(Beginning of Record set)

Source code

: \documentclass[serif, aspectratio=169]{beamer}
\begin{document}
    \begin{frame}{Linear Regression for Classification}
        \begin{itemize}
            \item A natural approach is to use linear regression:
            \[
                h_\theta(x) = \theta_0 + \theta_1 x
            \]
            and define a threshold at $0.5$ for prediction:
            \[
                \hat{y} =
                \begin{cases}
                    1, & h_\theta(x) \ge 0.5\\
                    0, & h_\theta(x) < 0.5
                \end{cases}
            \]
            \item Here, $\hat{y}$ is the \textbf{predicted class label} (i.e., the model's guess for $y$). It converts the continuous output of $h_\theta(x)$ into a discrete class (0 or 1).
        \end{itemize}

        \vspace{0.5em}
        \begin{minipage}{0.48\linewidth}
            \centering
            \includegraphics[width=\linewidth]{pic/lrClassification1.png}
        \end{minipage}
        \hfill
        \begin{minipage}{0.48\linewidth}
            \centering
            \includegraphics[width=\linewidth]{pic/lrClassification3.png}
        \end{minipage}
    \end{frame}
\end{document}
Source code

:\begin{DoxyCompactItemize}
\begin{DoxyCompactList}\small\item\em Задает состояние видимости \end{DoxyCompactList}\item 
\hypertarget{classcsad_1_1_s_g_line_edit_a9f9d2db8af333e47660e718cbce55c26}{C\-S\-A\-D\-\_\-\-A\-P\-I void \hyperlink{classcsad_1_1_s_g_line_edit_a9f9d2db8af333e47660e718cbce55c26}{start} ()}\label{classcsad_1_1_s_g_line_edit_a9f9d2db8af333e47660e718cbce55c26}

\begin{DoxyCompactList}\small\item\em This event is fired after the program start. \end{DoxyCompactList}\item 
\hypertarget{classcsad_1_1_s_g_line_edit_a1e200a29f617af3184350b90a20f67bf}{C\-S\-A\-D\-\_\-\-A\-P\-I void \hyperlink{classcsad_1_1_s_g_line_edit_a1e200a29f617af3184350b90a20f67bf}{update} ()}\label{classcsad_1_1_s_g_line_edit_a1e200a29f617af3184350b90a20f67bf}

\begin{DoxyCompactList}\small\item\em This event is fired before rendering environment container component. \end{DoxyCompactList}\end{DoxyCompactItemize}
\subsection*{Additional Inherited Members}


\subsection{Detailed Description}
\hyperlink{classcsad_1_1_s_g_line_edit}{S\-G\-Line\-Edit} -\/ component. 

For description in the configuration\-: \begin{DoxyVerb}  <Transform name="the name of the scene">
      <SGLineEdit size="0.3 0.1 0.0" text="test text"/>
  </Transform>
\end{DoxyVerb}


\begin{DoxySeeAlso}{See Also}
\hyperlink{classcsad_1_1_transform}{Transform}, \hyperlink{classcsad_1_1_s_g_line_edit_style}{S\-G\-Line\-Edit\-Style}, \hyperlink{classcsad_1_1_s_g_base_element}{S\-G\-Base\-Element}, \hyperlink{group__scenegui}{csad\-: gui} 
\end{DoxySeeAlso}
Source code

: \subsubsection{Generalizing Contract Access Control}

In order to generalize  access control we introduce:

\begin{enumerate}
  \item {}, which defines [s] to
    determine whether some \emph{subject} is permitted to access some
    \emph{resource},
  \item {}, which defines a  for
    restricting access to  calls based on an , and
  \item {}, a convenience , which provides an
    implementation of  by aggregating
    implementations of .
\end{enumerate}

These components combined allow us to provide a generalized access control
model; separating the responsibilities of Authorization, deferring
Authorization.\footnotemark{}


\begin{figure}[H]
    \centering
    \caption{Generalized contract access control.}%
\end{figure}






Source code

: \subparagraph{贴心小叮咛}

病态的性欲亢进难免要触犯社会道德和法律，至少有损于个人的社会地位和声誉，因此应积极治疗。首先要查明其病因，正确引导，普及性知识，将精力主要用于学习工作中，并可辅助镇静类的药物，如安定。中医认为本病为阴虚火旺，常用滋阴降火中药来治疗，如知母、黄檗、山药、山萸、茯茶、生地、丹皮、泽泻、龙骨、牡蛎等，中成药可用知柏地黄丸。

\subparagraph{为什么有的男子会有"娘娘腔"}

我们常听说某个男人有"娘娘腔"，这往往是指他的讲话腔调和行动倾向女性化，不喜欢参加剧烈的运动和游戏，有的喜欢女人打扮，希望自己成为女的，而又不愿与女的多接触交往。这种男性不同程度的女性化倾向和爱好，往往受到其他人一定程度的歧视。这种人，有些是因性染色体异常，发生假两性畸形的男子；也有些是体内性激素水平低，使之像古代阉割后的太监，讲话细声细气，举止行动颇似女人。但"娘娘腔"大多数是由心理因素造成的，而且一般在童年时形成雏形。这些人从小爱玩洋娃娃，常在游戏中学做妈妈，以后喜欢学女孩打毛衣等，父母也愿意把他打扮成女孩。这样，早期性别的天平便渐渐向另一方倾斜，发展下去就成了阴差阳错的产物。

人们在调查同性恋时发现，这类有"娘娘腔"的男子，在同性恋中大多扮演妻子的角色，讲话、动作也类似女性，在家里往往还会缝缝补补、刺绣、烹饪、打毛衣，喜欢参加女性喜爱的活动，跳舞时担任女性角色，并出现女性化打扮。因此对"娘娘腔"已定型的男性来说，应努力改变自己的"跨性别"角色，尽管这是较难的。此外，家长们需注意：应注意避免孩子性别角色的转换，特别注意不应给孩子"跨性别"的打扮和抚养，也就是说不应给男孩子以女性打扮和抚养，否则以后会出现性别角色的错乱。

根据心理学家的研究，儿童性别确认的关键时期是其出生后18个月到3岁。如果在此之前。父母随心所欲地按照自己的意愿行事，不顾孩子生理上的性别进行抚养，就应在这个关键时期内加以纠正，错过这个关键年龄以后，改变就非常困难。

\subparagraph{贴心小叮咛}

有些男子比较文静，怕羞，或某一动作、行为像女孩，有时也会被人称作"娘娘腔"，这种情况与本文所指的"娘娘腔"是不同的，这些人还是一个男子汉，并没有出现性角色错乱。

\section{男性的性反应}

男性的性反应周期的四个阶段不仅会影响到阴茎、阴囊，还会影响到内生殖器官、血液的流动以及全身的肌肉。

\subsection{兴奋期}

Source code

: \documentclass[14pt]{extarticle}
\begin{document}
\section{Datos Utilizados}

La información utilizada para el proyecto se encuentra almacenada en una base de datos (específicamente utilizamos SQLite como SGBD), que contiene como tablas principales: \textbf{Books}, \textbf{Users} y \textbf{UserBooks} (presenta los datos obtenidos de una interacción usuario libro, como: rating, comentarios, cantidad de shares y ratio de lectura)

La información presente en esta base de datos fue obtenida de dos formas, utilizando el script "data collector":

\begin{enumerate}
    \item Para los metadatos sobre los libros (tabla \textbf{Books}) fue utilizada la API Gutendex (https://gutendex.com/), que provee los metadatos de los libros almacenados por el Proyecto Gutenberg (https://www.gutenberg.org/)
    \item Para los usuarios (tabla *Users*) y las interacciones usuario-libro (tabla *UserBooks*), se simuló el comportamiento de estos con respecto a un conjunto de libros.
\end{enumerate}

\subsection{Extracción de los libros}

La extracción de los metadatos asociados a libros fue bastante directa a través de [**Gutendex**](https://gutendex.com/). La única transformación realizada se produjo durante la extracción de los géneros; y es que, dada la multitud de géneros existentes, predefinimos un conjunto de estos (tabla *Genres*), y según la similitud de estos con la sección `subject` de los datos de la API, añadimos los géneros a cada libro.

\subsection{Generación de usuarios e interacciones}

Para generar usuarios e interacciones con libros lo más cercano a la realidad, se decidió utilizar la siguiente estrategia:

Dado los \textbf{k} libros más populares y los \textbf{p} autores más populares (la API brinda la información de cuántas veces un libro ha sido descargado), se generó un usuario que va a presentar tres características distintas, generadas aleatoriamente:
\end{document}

(End of Record set)

### Exercise
Note each line of the entries that has "DoxySeeAlso" in it, and copy those lines.

### Result
\begin{DoxySeeAlso}{See Also}
\end{DoxySeeAlso}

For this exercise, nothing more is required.